#### Work instruction:
How many lines in the data below contain the string "been"? Answer with the number only.

#### Data:
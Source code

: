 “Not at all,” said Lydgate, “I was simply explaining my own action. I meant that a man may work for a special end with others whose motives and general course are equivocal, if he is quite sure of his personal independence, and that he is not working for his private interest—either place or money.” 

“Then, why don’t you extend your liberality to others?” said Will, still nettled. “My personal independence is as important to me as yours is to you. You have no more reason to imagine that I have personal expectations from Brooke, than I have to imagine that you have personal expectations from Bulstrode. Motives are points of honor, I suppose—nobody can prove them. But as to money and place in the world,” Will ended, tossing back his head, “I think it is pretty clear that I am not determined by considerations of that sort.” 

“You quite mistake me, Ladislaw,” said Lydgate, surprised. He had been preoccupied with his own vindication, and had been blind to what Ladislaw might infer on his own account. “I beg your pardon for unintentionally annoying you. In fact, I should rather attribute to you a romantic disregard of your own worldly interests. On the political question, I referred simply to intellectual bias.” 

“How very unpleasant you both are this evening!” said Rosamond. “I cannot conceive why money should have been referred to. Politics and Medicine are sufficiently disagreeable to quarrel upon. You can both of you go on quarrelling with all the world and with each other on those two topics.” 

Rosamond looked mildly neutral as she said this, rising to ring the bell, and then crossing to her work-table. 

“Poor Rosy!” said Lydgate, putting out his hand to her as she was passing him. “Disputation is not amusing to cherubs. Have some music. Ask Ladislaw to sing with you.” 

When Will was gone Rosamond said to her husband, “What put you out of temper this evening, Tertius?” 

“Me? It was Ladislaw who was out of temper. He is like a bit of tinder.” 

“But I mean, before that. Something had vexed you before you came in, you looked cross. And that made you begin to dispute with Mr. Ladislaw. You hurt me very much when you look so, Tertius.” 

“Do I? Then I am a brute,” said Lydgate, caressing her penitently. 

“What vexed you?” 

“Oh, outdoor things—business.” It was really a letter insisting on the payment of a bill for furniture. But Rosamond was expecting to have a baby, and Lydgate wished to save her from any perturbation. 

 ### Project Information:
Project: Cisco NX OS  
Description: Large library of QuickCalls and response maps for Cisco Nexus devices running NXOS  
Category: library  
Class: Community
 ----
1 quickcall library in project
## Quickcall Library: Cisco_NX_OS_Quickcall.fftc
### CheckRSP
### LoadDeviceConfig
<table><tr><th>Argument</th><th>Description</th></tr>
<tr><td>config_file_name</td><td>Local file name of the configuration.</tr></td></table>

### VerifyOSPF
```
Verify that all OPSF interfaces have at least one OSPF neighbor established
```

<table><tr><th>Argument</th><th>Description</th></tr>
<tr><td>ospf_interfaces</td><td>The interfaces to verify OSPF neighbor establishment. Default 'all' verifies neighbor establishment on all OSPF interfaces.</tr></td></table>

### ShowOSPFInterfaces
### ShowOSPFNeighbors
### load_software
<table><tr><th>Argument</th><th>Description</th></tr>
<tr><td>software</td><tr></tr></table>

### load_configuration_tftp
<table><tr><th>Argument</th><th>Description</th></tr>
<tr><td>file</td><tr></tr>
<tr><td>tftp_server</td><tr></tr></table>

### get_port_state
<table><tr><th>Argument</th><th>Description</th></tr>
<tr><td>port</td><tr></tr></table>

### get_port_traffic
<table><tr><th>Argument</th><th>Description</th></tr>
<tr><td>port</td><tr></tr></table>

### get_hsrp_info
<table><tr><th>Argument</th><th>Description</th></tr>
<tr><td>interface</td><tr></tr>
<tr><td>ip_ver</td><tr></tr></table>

#### Reply to the task:
2